== Problem details ==
The response must reproduce every record below without alteration.

== Records for the exercise ==
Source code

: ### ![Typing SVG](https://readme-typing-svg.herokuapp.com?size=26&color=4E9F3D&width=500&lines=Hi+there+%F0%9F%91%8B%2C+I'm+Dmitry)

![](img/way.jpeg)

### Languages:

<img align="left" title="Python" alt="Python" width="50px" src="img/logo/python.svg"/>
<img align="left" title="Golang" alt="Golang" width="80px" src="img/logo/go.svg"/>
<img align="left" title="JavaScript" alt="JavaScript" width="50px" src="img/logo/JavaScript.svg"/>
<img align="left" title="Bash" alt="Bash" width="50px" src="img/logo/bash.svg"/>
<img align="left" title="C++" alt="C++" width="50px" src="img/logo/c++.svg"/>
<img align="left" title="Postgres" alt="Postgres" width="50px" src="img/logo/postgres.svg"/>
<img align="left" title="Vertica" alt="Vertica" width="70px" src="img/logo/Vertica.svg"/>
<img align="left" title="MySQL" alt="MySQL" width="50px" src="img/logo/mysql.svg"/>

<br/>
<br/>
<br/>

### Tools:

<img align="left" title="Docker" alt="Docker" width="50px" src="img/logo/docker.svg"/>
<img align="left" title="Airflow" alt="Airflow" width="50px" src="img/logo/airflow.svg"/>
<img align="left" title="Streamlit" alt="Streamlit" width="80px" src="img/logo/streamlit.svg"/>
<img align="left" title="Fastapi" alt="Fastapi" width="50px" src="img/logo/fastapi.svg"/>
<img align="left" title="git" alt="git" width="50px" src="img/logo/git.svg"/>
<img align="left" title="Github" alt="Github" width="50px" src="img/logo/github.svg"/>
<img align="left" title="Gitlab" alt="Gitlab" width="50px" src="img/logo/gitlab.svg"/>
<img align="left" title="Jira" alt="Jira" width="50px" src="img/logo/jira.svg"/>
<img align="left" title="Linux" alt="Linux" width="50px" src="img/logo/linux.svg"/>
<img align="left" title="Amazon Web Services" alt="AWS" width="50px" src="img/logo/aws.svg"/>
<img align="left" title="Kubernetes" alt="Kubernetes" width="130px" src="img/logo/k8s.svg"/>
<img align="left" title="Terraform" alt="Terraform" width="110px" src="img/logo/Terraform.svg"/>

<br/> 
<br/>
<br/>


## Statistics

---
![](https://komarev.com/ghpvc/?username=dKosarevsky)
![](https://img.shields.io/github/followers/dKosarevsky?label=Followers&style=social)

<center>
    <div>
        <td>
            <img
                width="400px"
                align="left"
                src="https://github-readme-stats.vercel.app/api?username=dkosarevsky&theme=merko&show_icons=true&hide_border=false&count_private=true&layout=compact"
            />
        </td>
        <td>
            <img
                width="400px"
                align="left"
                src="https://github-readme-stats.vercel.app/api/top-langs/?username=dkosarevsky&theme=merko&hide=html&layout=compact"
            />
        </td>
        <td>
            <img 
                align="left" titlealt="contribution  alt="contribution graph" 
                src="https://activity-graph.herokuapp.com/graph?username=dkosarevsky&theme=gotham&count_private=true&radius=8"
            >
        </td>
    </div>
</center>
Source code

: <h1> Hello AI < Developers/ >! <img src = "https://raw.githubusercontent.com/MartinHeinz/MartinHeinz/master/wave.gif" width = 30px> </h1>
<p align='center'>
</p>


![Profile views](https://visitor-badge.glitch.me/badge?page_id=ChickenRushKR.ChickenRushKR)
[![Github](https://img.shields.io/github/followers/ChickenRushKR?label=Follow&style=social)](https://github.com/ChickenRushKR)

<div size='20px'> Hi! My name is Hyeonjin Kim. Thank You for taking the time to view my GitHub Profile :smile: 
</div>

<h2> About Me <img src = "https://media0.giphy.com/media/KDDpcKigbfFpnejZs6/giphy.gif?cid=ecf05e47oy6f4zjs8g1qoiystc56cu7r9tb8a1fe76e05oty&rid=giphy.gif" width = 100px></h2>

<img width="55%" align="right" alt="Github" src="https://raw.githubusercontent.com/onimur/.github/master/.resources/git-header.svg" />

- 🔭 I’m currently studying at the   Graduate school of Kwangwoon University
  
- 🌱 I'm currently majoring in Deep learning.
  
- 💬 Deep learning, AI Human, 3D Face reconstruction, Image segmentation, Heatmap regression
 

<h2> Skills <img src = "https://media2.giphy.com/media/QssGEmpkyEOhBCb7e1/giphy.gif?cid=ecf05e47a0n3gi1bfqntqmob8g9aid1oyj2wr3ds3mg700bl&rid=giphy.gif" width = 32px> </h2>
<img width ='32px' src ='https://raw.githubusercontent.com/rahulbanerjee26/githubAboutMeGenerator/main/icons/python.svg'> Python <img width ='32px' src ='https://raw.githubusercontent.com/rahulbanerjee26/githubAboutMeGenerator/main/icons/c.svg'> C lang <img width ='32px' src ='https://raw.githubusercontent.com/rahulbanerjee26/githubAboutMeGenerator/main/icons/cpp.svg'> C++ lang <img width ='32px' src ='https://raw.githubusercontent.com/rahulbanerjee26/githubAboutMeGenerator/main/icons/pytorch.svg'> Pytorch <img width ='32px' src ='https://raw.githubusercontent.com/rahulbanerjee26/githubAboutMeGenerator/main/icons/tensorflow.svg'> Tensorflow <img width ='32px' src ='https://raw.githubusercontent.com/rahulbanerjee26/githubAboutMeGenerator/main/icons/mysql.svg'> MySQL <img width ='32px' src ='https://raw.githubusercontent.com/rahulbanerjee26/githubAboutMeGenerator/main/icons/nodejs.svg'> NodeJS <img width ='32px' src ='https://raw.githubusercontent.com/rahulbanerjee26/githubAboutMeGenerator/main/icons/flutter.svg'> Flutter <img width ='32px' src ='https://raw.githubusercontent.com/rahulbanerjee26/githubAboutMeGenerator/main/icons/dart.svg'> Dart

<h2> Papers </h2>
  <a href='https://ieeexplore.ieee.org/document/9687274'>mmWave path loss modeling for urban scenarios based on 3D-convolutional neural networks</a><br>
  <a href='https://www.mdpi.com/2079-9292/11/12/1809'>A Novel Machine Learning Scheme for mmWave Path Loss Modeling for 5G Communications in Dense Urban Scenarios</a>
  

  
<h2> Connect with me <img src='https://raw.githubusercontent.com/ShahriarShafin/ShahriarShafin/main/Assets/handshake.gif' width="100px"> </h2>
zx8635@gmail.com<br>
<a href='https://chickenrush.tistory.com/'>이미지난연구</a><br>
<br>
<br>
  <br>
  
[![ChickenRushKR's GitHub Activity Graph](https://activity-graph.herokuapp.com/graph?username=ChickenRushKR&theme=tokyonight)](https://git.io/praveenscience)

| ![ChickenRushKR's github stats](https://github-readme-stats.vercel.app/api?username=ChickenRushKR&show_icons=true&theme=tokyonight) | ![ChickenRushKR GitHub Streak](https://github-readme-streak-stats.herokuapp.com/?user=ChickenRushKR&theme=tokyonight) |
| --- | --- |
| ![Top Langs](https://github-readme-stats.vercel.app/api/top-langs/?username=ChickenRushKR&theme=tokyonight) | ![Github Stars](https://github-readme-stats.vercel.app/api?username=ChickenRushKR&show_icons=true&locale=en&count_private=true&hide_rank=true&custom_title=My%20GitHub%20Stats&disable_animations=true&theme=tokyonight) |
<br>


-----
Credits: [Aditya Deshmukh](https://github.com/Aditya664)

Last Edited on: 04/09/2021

== Response to the task ==
Source code

: ### ![Typing SVG](https://readme-typing-svg.herokuapp.com?size=26&color=4E9F3D&width=500&lines=Hi+there+%F0%9F%91%8B%2C+I'm+Dmitry)

![](img/way.jpeg)

### Languages:

<img align="left" title="Python" alt="Python" width="50px" src="img/logo/python.svg"/>
<img align="left" title="Golang" alt="Golang" width="80px" src="img/logo/go.svg"/>
<img align="left" title="JavaScript" alt="JavaScript" width="50px" src="img/logo/JavaScript.svg"/>
<img align="left" title="Bash" alt="Bash" width="50px" src="img/logo/bash.svg"/>
<img align="left" title="C++" alt="C++" width="50px" src="img/logo/c++.svg"/>
<img align="left" title="Postgres" alt="Postgres" width="50px" src="img/logo/postgres.svg"/>
<img align="left" title="Vertica" alt="Vertica" width="70px" src="img/logo/Vertica.svg"/>
<img align="left" title="MySQL" alt="MySQL" width="50px" src="img/logo/mysql.svg"/>

<br/>
<br/>
<br/>

### Tools:

<img align="left" title="Docker" alt="Docker" width="50px" src="img/logo/docker.svg"/>
<img align="left" title="Airflow" alt="Airflow" width="50px" src="img/logo/airflow.svg"/>
<img align="left" title="Streamlit" alt="Streamlit" width="80px" src="img/logo/streamlit.svg"/>
<img align="left" title="Fastapi" alt="Fastapi" width="50px" src="img/logo/fastapi.svg"/>
<img align="left" title="git" alt="git" width="50px" src="img/logo/git.svg"/>
<img align="left" title="Github" alt="Github" width="50px" src="img/logo/github.svg"/>
<img align="left" title="Gitlab" alt="Gitlab" width="50px" src="img/logo/gitlab.svg"/>
<img align="left" title="Jira" alt="Jira" width="50px" src="img/logo/jira.svg"/>
<img align="left" title="Linux" alt="Linux" width="50px" src="img/logo/linux.svg"/>
<img align="left" title="Amazon Web Services" alt="AWS" width="50px" src="img/logo/aws.svg"/>
<img align="left" title="Kubernetes" alt="Kubernetes" width="130px" src="img/logo/k8s.svg"/>
<img align="left" title="Terraform" alt="Terraform" width="110px" src="img/logo/Terraform.svg"/>

<br/> 
<br/>
<br/>


## Statistics

---
![](https://komarev.com/ghpvc/?username=dKosarevsky)
![](https://img.shields.io/github/followers/dKosarevsky?label=Followers&style=social)

<center>
    <div>
        <td>
            <img
                width="400px"
                align="left"
                src="https://github-readme-stats.vercel.app/api?username=dkosarevsky&theme=merko&show_icons=true&hide_border=false&count_private=true&layout=compact"
            />
        </td>
        <td>
            <img
                width="400px"
                align="left"
                src="https://github-readme-stats.vercel.app/api/top-langs/?username=dkosarevsky&theme=merko&hide=html&layout=compact"
            />
        </td>
        <td>
            <img 
                align="left" titlealt="contribution  alt="contribution graph" 
                src="https://activity-graph.herokuapp.com/graph?username=dkosarevsky&theme=gotham&count_private=true&radius=8"
            >
        </td>
    </div>
</center>
Source code

: <h1> Hello AI < Developers/ >! <img src = "https://raw.githubusercontent.com/MartinHeinz/MartinHeinz/master/wave.gif" width = 30px> </h1>
<p align='center'>
</p>


![Profile views](https://visitor-badge.glitch.me/badge?page_id=ChickenRushKR.ChickenRushKR)
[![Github](https://img.shields.io/github/followers/ChickenRushKR?label=Follow&style=social)](https://github.com/ChickenRushKR)

<div size='20px'> Hi! My name is Hyeonjin Kim. Thank You for taking the time to view my GitHub Profile :smile: 
</div>

<h2> About Me <img src = "https://media0.giphy.com/media/KDDpcKigbfFpnejZs6/giphy.gif?cid=ecf05e47oy6f4zjs8g1qoiystc56cu7r9tb8a1fe76e05oty&rid=giphy.gif" width = 100px></h2>

<img width="55%" align="right" alt="Github" src="https://raw.githubusercontent.com/onimur/.github/master/.resources/git-header.svg" />

- 🔭 I’m currently studying at the   Graduate school of Kwangwoon University
  
- 🌱 I'm currently majoring in Deep learning.
  
- 💬 Deep learning, AI Human, 3D Face reconstruction, Image segmentation, Heatmap regression
 

<h2> Skills <img src = "https://media2.giphy.com/media/QssGEmpkyEOhBCb7e1/giphy.gif?cid=ecf05e47a0n3gi1bfqntqmob8g9aid1oyj2wr3ds3mg700bl&rid=giphy.gif" width = 32px> </h2>
<img width ='32px' src ='https://raw.githubusercontent.com/rahulbanerjee26/githubAboutMeGenerator/main/icons/python.svg'> Python <img width ='32px' src ='https://raw.githubusercontent.com/rahulbanerjee26/githubAboutMeGenerator/main/icons/c.svg'> C lang <img width ='32px' src ='https://raw.githubusercontent.com/rahulbanerjee26/githubAboutMeGenerator/main/icons/cpp.svg'> C++ lang <img width ='32px' src ='https://raw.githubusercontent.com/rahulbanerjee26/githubAboutMeGenerator/main/icons/pytorch.svg'> Pytorch <img width ='32px' src ='https://raw.githubusercontent.com/rahulbanerjee26/githubAboutMeGenerator/main/icons/tensorflow.svg'> Tensorflow <img width ='32px' src ='https://raw.githubusercontent.com/rahulbanerjee26/githubAboutMeGenerator/main/icons/mysql.svg'> MySQL <img width ='32px' src ='https://raw.githubusercontent.com/rahulbanerjee26/githubAboutMeGenerator/main/icons/nodejs.svg'> NodeJS <img width ='32px' src ='https://raw.githubusercontent.com/rahulbanerjee26/githubAboutMeGenerator/main/icons/flutter.svg'> Flutter <img width ='32px' src ='https://raw.githubusercontent.com/rahulbanerjee26/githubAboutMeGenerator/main/icons/dart.svg'> Dart

<h2> Papers </h2>
  <a href='https://ieeexplore.ieee.org/document/9687274'>mmWave path loss modeling for urban scenarios based on 3D-convolutional neural networks</a><br>
  <a href='https://www.mdpi.com/2079-9292/11/12/1809'>A Novel Machine Learning Scheme for mmWave Path Loss Modeling for 5G Communications in Dense Urban Scenarios</a>
  

  
<h2> Connect with me <img src='https://raw.githubusercontent.com/ShahriarShafin/ShahriarShafin/main/Assets/handshake.gif' width="100px"> </h2>
zx8635@gmail.com<br>
<a href='https://chickenrush.tistory.com/'>이미지난연구</a><br>
<br>
<br>
  <br>
  
[![ChickenRushKR's GitHub Activity Graph](https://activity-graph.herokuapp.com/graph?username=ChickenRushKR&theme=tokyonight)](https://git.io/praveenscience)

| ![ChickenRushKR's github stats](https://github-readme-stats.vercel.app/api?username=ChickenRushKR&show_icons=true&theme=tokyonight) | ![ChickenRushKR GitHub Streak](https://github-readme-streak-stats.herokuapp.com/?user=ChickenRushKR&theme=tokyonight) |
| --- | --- |
| ![Top Langs](https://github-readme-stats.vercel.app/api/top-langs/?username=ChickenRushKR&theme=tokyonight) | ![Github Stars](https://github-readme-stats.vercel.app/api?username=ChickenRushKR&show_icons=true&locale=en&count_private=true&hide_rank=true&custom_title=My%20GitHub%20Stats&disable_animations=true&theme=tokyonight) |
<br>


-----
Credits: [Aditya Deshmukh](https://github.com/Aditya664)

Last Edited on: 04/09/2021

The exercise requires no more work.